Вначале, казалось бы, всё благоприятствовало полякам, пока не случилось событие, явно ненужное им, ибо лишало их правовых «законных» оснований оставаться в России: был убит Лжедимитрий II, от которого поляки якобы защищали Москву. Случилось это так. В Калугу прибыл касимовский царь повидаться с сыном, служившим у Вора. Очевидно, опасаясь измены, Вор повелел его утопить. Это прогневило крещёного татарина Петра Урусова, начальника татарской стражи при Лжедимитрии. Решив отомстить за смерть царственного соплеменника, он со своими товарищами во время охоты за зайцами убил Вора. Сам он бежал в степи, но татары, оставшиеся в Калуге (а среди них было много важных мурз), были все уничтожены казаками. Смутой воспользовались ляхи и заставили калужан целовать крест Владиславу. И это при том, что Марина Мнишек родила сына Ивана и его провозгласили царевичем. А прибытие в Калугу князя Юрия Трубецкого решило исход событий в пользу Владислава.
Понимая, что его приход с войском вызовет смуту, ибо необходимость «защиты» Москвы от Вора отпала, Сигизмунд спустя два дня после гибели Лжедимитрия (якобы не ведая об этом) писал 13 декабря к боярам, что «Владислав скоро будет в Москве, а войско королевское идёт против калужского злодея».
Но время шло. Россияне, всё более убеждаясь, что Владислав остаётся для них пустой приманкой, не хотели более оставаться «стадом без пастыря». И Гермоген торжественно объявил в Успенском соборе, что Владиславу не царствовать, ежели «не крестится в нашу веру» и не вышлет всех ляхов из державы московской.
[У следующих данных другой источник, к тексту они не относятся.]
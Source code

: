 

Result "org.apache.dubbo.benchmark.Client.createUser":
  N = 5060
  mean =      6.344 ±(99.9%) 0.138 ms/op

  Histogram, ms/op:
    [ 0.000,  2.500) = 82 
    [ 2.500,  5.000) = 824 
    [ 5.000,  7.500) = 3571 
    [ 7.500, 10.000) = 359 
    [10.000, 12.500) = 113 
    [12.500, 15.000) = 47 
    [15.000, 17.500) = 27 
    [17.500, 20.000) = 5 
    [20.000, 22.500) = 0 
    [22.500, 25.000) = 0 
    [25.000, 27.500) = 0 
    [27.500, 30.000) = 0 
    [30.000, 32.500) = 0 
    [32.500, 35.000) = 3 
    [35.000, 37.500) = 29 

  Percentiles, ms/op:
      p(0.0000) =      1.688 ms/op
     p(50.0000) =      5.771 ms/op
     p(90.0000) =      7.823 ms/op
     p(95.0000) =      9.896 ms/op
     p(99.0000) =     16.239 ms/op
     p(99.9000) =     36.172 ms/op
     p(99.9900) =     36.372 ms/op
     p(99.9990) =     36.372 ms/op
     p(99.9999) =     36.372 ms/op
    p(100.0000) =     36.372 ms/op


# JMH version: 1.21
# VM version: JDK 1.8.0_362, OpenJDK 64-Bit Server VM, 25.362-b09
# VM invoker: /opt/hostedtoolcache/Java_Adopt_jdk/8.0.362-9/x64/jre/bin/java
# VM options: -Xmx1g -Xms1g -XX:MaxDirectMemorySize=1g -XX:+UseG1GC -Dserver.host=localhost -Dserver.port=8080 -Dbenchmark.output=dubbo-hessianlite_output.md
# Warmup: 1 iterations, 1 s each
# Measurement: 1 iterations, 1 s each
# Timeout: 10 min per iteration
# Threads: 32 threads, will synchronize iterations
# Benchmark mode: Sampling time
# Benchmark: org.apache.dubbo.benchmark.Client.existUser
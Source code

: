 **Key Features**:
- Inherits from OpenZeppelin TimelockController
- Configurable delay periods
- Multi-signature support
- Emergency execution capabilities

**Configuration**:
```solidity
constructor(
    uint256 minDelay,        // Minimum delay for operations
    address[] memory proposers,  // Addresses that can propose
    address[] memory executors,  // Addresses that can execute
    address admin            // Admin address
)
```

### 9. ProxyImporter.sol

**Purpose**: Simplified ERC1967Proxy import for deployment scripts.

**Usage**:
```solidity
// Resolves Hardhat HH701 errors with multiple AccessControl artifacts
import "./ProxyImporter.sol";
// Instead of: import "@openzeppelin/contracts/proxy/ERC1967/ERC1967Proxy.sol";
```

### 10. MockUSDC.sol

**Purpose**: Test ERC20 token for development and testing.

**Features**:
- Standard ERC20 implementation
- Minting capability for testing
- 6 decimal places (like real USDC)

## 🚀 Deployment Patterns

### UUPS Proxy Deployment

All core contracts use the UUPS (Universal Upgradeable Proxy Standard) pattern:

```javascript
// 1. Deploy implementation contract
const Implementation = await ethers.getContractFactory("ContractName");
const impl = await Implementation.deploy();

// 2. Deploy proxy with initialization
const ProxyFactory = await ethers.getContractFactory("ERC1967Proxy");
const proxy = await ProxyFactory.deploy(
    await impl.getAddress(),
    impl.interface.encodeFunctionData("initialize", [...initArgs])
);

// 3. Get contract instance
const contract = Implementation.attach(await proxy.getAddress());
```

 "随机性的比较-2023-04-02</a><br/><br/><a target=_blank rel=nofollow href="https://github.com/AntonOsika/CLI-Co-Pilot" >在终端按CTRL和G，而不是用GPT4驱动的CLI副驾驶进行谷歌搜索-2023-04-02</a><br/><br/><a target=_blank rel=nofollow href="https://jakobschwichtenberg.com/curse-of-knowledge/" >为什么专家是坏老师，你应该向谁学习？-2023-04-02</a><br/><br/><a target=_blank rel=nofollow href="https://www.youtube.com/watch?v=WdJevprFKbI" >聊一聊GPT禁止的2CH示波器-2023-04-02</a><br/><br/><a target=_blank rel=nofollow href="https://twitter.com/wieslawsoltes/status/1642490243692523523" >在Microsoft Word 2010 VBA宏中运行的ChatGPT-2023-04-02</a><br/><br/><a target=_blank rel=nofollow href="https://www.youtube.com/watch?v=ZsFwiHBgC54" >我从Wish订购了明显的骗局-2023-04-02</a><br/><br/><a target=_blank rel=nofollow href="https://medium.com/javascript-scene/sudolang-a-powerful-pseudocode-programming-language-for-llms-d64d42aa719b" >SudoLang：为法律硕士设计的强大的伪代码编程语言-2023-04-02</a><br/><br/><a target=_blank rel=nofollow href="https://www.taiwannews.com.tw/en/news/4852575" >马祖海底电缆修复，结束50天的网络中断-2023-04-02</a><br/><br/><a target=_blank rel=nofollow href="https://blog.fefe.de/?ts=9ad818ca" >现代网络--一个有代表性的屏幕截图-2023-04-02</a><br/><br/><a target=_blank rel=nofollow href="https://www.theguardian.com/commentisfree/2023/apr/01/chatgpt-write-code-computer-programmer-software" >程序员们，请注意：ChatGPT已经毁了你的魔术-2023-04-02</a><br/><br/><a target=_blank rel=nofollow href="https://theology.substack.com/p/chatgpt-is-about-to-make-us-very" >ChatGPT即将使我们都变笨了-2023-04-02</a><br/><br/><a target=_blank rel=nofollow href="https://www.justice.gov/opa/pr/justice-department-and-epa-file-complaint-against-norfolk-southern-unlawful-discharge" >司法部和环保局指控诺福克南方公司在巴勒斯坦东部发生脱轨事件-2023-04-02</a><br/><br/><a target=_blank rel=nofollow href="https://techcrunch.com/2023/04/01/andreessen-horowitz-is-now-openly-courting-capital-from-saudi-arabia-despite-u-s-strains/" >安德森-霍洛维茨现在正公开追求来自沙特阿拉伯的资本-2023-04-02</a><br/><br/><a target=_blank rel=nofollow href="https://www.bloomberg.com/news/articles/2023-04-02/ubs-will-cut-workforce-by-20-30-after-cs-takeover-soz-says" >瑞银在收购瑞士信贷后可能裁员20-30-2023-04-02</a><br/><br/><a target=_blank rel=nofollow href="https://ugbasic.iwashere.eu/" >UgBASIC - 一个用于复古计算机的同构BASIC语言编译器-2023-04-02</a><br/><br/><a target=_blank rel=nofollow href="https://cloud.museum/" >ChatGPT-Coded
Он написал королевичу: «Будь второй Владимир! Возлюби веру, которую Бог любит. Не противься, государь, суду Божьему и нашему молению. Со всякой тихостью, кротостью и смирением прими святое крещение!»
Что стали делать бояре-изменники? Они начали склонять москвитян к присяге самому Сигизмунду. А это оправдывало и пребывание в России польского войска...
Узнав об этом, Гермоген собрал в Успенском соборе купцов, весь торговый и посадский люд и запретил присягать королю, грозя церковным проклятием всем ослушникам. С этого момента определилось резкое противоборство меж россиянами и поляками. Начали сноситься меж собой города и сёла, собирали оружие, убеждали друг друга, что пришло время спасать веру и отечество. Пришёл вызов от смолян, убеждавших: «Восстаньте, доколе вы ещё вместе и не в узах! Подымите другие области. Да спасутся души и царство. Знаете, что делается в Смоленске: там горсть верных стоит неуклонно под щитом Богоматери и разит сонмы иноплеменников».
Обнадеженные мужеством смолян, москвитяне тоже посылали свои грамоты по городам и сёлам: «Не слухом слышим, а глазами видим бедствие неизглаголанное. Заклинаем вас именем Судии живых и мёртвых: восстаньте и к нам спешите! Здесь корень царства. Здесь Богоматерь, изображённая евангелистом Лукою. Здесь светильники и хранители церкви, митрополиты Пётр, Алексий, Иона! Известны виновники ужаса, предатели студные, к счастию, их мало; немногие идут вслед Салтыкову и Андронову — а за нас Бог, и все добрые вместе с нами, хотя и не явно до времени: святейший патриарх Ермоген, прямой учитель, прямой наставник, и все христиане истинные! Дадите ли нас в плен и латинство?»
В ответ на эти призывы поднялись многие города: Владимир, Суздаль, Нижний, Ярославль, Кострома, Романов, Вологда и ранее того Рязань.
Но ведомая Мстиславским Боярская дума и тут совершила предательство. Послала донос Сигизмунду на Ляпунова, ополчившему Рязань, велела послам Филарету и Голицыну подчиниться воле короля и ехать в Литву к Владиславу. Воеводе Шеину было приказано впустить ляхов в Смоленск. Но грамота боярская не была скреплена подписью Гермогена, и это дало основание Филарету не повиноваться Думе. Посланное к Владимиру войско Куракина (дабы пресечь неповиновение Думе) было разбито.
Так начала рушиться изменническая власть Боярской думы. Ляпунов всенародно называл бояр «губителями христианского стада». Но меж боярами началось разделение. Более честные обличали предательство державных интересов. Первыми из бояр начали склоняться к Гермогену князья Воротынский, Андрей Голицын, Засекин. За это ляхи взяли их под стражу. К самому Гермогену они пока не смели подступиться. В Москве начинались бунты, и арест Гермогена мог бы подлить масла в огонь.